▶ THE PROBLEM:
An exact reproduction is needed of every line from the beginning of the data down to and including the line that contains "Scripts for producing", minus the pictures.

▶ SUPPLIED RECORDS:
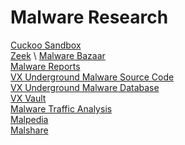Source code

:# Malware Research

[Cuckoo Sandbox](https://cuckoosandbox.org) \
[Zeek](https://www.zeek.org) \ 
[Malware Bazaar](https://bazaar.abuse.ch/) \
[Malware Reports](https://app.any.run/submissions/#tag:ransomware) \
[VX Underground Malware Source Code](https://github.com/vxunderground/MalwareSourceCode) \
[VX Underground Malware Database](https://vxu.fly.dev/) \
[VX Vault](http://vxvault.net/ViriList.php) \
[Malware Traffic Analysis](https://www.malware-traffic-analysis.net/index.html) \
[Malpedia](https://malpedia.caad.fkie.fraunhofer.de/library) \
[Malshare](https://malshare.com/)

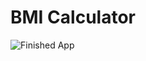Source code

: # BMI Calculator

![Finished App](https://github.com/londonappbrewery/Images/blob/master/bmi-calc-demo.gif)
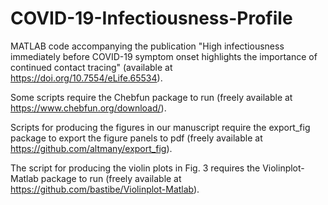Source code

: # COVID-19-Infectiousness-Profile

MATLAB code accompanying the publication "High infectiousness immediately before COVID-19 symptom onset highlights the importance of continued contact tracing" (available at https://doi.org/10.7554/eLife.65534).

Some scripts require the Chebfun package to run (freely available at https://www.chebfun.org/download/).

Scripts for producing the figures in our manuscript require the export_fig package to export the figure panels to pdf (freely available at https://github.com/altmany/export_fig).

The script for producing the violin plots in Fig. 3 requires the Violinplot-Matlab package to run (freely available at https://github.com/bastibe/Violinplot-Matlab).
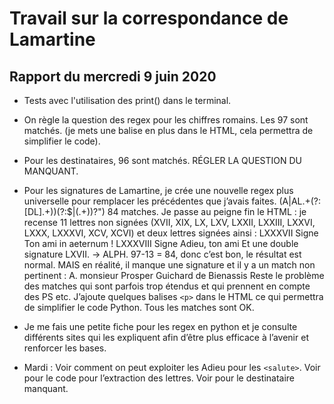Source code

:# Travail sur la correspondance de Lamartine

## Rapport du mercredi 9 juin 2020

- Tests avec l'utilisation des print() dans le terminal.

-  On règle la question des regex pour les chiffres romains. Les 97 sont matchés. (je mets une balise en plus dans le HTML, cela permettra de simplifier le code).

- Pour les destinataires, 96 sont matchés. RÉGLER LA QUESTION DU MANQUANT.

- Pour les signatures de Lamartine,
je crée une nouvelle regex plus universelle pour remplacer les précédentes que j’avais faites. 
(A\|AL.+(?:[DL].+))(?:$|(.+))?")  84 matches.
Je passe au peigne fin le HTML :  je recense 11 lettres non signées (XVII, XIX, LX, LXV, LXXII, LXXIII, LXXVI, LXXX, LXXXVI, XCV, XCVI) et deux lettres signées ainsi :
LXXXVII Signe Ton ami in aeternum !
LXXXVIII Signe Adieu, ton ami
Et une double signature LXVII. → ALPH.
97-13 = 84, donc c’est bon, le résultat est normal. 
MAIS en réalité, il manque une signature 
et il y a un match non pertinent : A. monsieur Prosper Guichard de Bienassis
Reste le problème des matches qui sont parfois trop étendus et qui prennent en compte des PS etc. J’ajoute quelques balises `<p>` dans le HTML ce qui permettra de simplifier le code Python. 
Tous les matches sont OK.
- Je me fais une petite fiche pour les regex en python et je consulte différents sites qui les expliquent afin d’être plus efficace à l’avenir et renforcer les bases.
- Mardi : Voir comment on peut exploiter les Adieu pour les `<salute>`.
Voir pour le code pour l’extraction des lettres. 
Voir pour le destinataire manquant. 
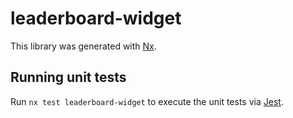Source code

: # leaderboard-widget

This library was generated with [Nx](https://nx.dev).

## Running unit tests

Run `nx test leaderboard-widget` to execute the unit tests via [Jest](https://jestjs.io).
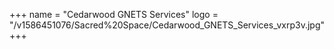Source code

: +++
name = "Cedarwood GNETS Services"
logo = "/v1586451076/Sacred%20Space/Cedarwood_GNETS_Services_vxrp3v.jpg"
+++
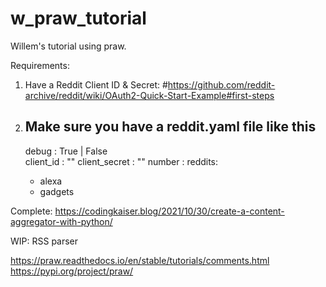 # w_praw_tutorial
Willem's tutorial using praw.

Requirements:

1) Have a Reddit Client ID & Secret: #https://github.com/reddit-archive/reddit/wiki/OAuth2-Quick-Start-Example#first-steps

2) Make sure you have a reddit.yaml file like this
    ---
    debug : True | False                                                     
    client_id : "<your Reddit client_id>"
    client_secret :  "<your Reddit client_secret>"
    number : <number of reddit threads to fetch>
    reddits:
    - alexa 
    - gadgets

Complete: https://codingkaiser.blog/2021/10/30/create-a-content-aggregator-with-python/

WIP: RSS parser

https://praw.readthedocs.io/en/stable/tutorials/comments.html
https://pypi.org/project/praw/

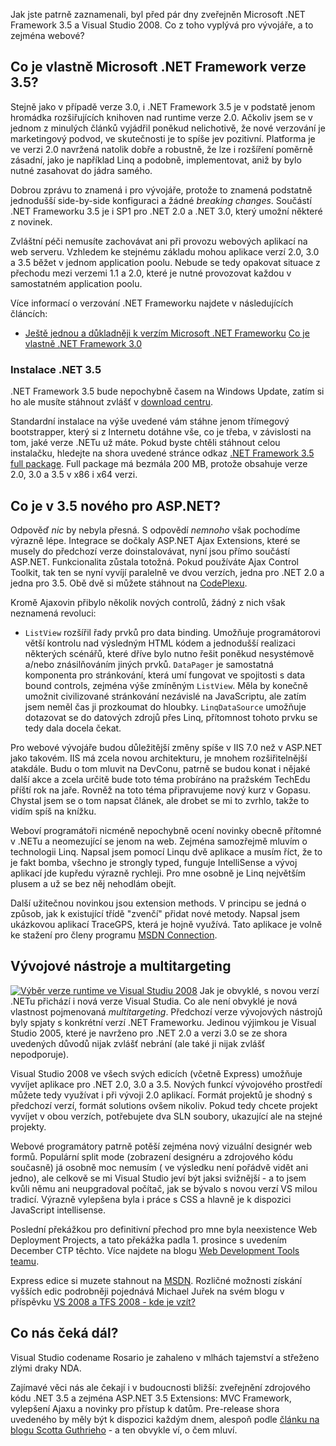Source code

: <!-- dcterms:identifier = aspnetcz#173 -->
<!-- dcterms:title = Visual Studio 2008 je venku a co z toho vyplývá -->
<!-- dcterms:abstract = Před několika dny byla uveřejněna finální verze Microsoft .NET Frameworku 3.5 a Visual Studia 2008. Pojďme se podívat na to, co z toho vyplývá a jak náročný bude přechod. -->
<!-- np9:categoryId = 7 -->
<!-- x4w:category = Software -->
<!-- np9:authorId = 1 -->
<!-- np9:authorEmail = michal.valasek@altairis.cz -->
<!-- dcterms:creator = Michal Altair Valášek -->
<!-- dcterms:created = 2007-12-05T09:00:55+01:00 -->
<!-- dcterms:date = 2007-12-05T09:00:55+01:00 -->

Jak jste patrně zaznamenali, byl před pár dny zveřejněn Microsoft .NET Framework 3.5 a Visual Studio 2008. Co z toho vyplývá pro vývojáře, a to zejména webové?

## Co je vlastně Microsoft .NET Framework verze 3.5?

Stejně jako v případě verze 3.0, i .NET Framework 3.5 je v podstatě jenom hromádka rozšiřujících knihoven nad runtime verze 2.0. Ačkoliv jsem se v jednom z minulých článků vyjádřil poněkud nelichotivě, že nové verzování je marketingový podvod, ve skutečnosti je to spíše jev pozitivní. Platforma je ve verzi 2.0 navržená natolik dobře a robustně, že lze i rozšíření poměrně zásadní, jako je například Linq a podobně, implementovat, aniž by bylo nutné zasahovat do jádra samého.

Dobrou zprávu to znamená i pro vývojáře, protože to znamená podstatně jednodušší side-by-side konfiguraci a žádné *breaking changes*. Součástí .NET Frameworku 3.5 je i SP1 pro .NET 2.0 a .NET 3.0, který umožní některé z novinek.

Zvláštní péči nemusíte zachovávat ani při provozu webových aplikací na web serveru. Vzhledem ke stejnému základu mohou aplikace verzí 2.0, 3.0 a 3.5 běžet v jednom application poolu. Nebude se tedy opakovat situace z přechodu mezi verzemi 1.1 a 2.0, které je nutné provozovat každou v samostatném application poolu.

Více informací o verzování .NET Frameworku najdete v následujících článcích:

*   [Ještě jednou a důkladněji k verzím Microsoft .NET Frameworku](http://www.aspnet.cz/Articles/161-jeste-jednou-a-dukladneji-k-verzim-microsoft-net-frameworku.aspx)  [Co je vlastně .NET Framework 3.0](http://www.aspnet.cz/Articles/123-co-je-vlastne-net-framework-3-0.aspx) 

### Instalace .NET 3.5

.NET Framework 3.5 bude nepochybně časem na Windows Update, zatím si ho ale musíte stáhnout zvlášť v [download centru](http://go.microsoft.com/?linkid=7755937).

Standardní instalace na výše uvedené vám stáhne jenom třímegový bootstrapper, který si z Internetu dotáhne vše, co je třeba, v závislosti na tom, jaké verze .NETu už máte. Pokud byste chtěli stáhnout celou instalačku, hledejte na shora uvedené stránce odkaz [.NET Framework 3.5 full package](http://download.microsoft.com/download/6/0/f/60fc5854-3cb8-4892-b6db-bd4f42510f28/dotnetfx35.exe). Full package má bezmála 200 MB, protože obsahuje verze 2.0, 3.0 a 3.5 v x86 i x64 verzi.

## Co je v 3.5 nového pro ASP.NET?

Odpověď *nic* by nebyla přesná. S odpovědí *nemnoho* však pochodíme výrazně lépe. Integrace se dočkaly ASP.NET Ajax Extensions, které se musely do předchozí verze doinstalovávat, nyní jsou přímo součástí ASP.NET. Funkcionalita zůstala totožná. Pokud používáte Ajax Control Toolkit, tak ten se nyní vyvíjí paralelně ve dvou verzích, jedna pro .NET 2.0 a jedna pro 3.5. Obě dvě si můžete stáhnout na [CodePlexu](http://www.codeplex.com/AtlasControlToolkit/).

Kromě Ajaxovin přibylo několik nových controlů, žádný z nich však neznamená revoluci:

*   `ListView` rozšířil řady prvků pro data binding. Umožňuje programátorovi větší kontrolu nad výsledným HTML kódem a jednodušší realizaci některých scénářů, které dříve bylo nutno řešit poněkud nesystémově a/nebo znásilňováním jiných prvků.  `DataPager` je samostatná komponenta pro stránkování, která umí fungovat ve spojitosti s data bound controls, zejména výše zmíněným `ListView`. Měla by konečně umožnit civilizované stránkování nezávislé na JavaScriptu, ale zatím jsem neměl čas ji prozkoumat do hloubky.  `LinqDataSource` umožňuje dotazovat se do datových zdrojů přes Linq, přítomnost tohoto prvku se tedy dala docela čekat. 

Pro webové vývojáře budou důležitější změny spíše v IIS 7.0 než v ASP.NET jako takovém. IIS má zcela novou architekturu, je mnohem rozšiřitelnější atakdále. Budu o tom mluvit na DevConu, patrně se budou konat i nějaké další akce a zcela určitě bude toto téma probíráno na pražském TechEdu příští rok na jaře. Rovněž na toto téma připravujeme nový kurz v Gopasu. Chystal jsem se o tom napsat článek, ale drobet se mi to zvrhlo, takže to vidím spíš na knížku.

Weboví programátoři nicméně nepochybně ocení novinky obecně přítomné v .NETu a neomezující se jenom na web. Zejména samozřejmě mluvím o technologii Linq. Napsal jsem pomocí Linqu dvě aplikace a musím říct, že to je fakt bomba, všechno je strongly typed, funguje IntelliSense a vývoj aplikací jde kupředu výrazně rychleji. Pro mne osobně je Linq největším plusem a už se bez něj nehodlám obejít.

Další užitečnou novinkou jsou extension methods. V principu se jedná o způsob, jak k existující třídě "zvenčí" přidat nové metody. Napsal jsem ukázkovou aplikací TraceGPS, která je hojně využívá. Tato aplikace je volně ke stažení pro členy programu [MSDN Connection](https://www.microsoft.com/cze/msdn/connection/).

## Vývojové nástroje a multitargeting

[![V&yacute;běr verze runtime ve Visual Studiu 2008](https://www.cdn.altairis.cz/Blog/2007/20071203-20071202-multitargeting_thumb.gif)](https://www.cdn.altairis.cz/Blog/2007/20071203-20071202-multitargeting_2.gif) Jak je obvyklé, s novou verzí .NETu přichází i nová verze Visual Studia. Co ale není obvyklé je nová vlastnost pojmenovaná *multitargeting*. Předchozí verze vývojových nástrojů byly spjaty s konkrétní verzí .NET Frameworku. Jedinou výjimkou je Visual Studio 2005, které je navrženo pro .NET 2.0 a verzi 3.0 se ze shora uvedených důvodů nijak zvlášť nebrání (ale také ji nijak zvlášť nepodporuje).

Visual Studio 2008 ve všech svých edicích (včetně Express) umožňuje vyvíjet aplikace pro .NET 2.0, 3.0 a 3.5. Nových funkcí vývojového prostředí můžete tedy využívat i při vývoji 2.0 aplikací. Formát projektů je shodný s předchozí verzí, formát solutions ovšem nikoliv. Pokud tedy chcete projekt vyvíjet v obou verzích, potřebujete dva SLN soubory, ukazující ale na stejné projekty.

Webové programátory patrně potěší zejména nový vizuální designér web formů. Populární split mode (zobrazení designéru a zdrojového kódu současně) já osobně moc nemusím ( ve výsledku není pořádvě vidět ani jedno), ale celkově se mi Visual Studio jeví být jaksi svižnější - a to jsem kvůli němu ani neupgradoval počítač, jak se bývalo s novou verzí VS milou tradicí. Výrazně vylepšena byla i práce s CSS a hlavně je k dispozici JavaScript intellisense.

Poslední překážkou pro definitivní přechod pro mne byla neexistence Web Deployment Projects, a tato překážka padla 1. prosince s uvedením December CTP těchto. Více najdete na blogu [Web Development Tools teamu](http://blogs.msdn.com/webdevtools/archive/2007/12/01/web-deployment-projects-wdp-for-visual-studio-2008-december-2007-ctp-released.aspx).

Express edice si muzete stahnout na [MSDN](http://www.microsoft.com/express/). Rozličné možnosti získání vyšších edic podrobněji pojednává Michael Juřek na svém blogu v příspěvku [VS 2008 a TFS 2008 - kde je vzít?](http://blog.vyvojar.cz/mjurek/archive/2007/12/02/vs-2008-a-tfs-2008-kde-je-vz-t.aspx)

## Co nás čeká dál?

Visual Studio codename Rosario je zahaleno v mlhách tajemství a střeženo zlými draky NDA.

Zajímavé věci nás ale čekají i v budoucnosti bližší: zveřejnění zdrojového kódu .NET 3.5 a zejména ASP.NET 3.5 Extensions: MVC Framework, vylepšení Ajaxu a novinky pro přístup k datům. Pre-release shora uvedeného by měly být k dispozici každým dnem, alespoň podle [článku na blogu Scotta Guthrieho](http://weblogs.asp.net/scottgu/archive/2007/11/29/net-web-product-roadmap-asp-net-silverlight-iis7.aspx) - a ten obvykle ví, o čem mluví.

▶ SOLUTION TO THE EXERCISE:
Source code

:# Malware Research

[Cuckoo Sandbox](https://cuckoosandbox.org) \
[Zeek](https://www.zeek.org) \ 
[Malware Bazaar](https://bazaar.abuse.ch/) \
[Malware Reports](https://app.any.run/submissions/#tag:ransomware) \
[VX Underground Malware Source Code](https://github.com/vxunderground/MalwareSourceCode) \
[VX Underground Malware Database](https://vxu.fly.dev/) \
[VX Vault](http://vxvault.net/ViriList.php) \
[Malware Traffic Analysis](https://www.malware-traffic-analysis.net/index.html) \
[Malpedia](https://malpedia.caad.fkie.fraunhofer.de/library) \
[Malshare](https://malshare.com/)

Source code

: # BMI Calculator

![Finished App](https://github.com/londonappbrewery/Images/blob/master/bmi-calc-demo.gif)
Source code

: # COVID-19-Infectiousness-Profile

MATLAB code accompanying the publication "High infectiousness immediately before COVID-19 symptom onset highlights the importance of continued contact tracing" (available at https://doi.org/10.7554/eLife.65534).

Some scripts require the Chebfun package to run (freely available at https://www.chebfun.org/download/).

Scripts for producing the figures in our manuscript require the export_fig package to export the figure panels to pdf (freely available at https://github.com/altmany/export_fig).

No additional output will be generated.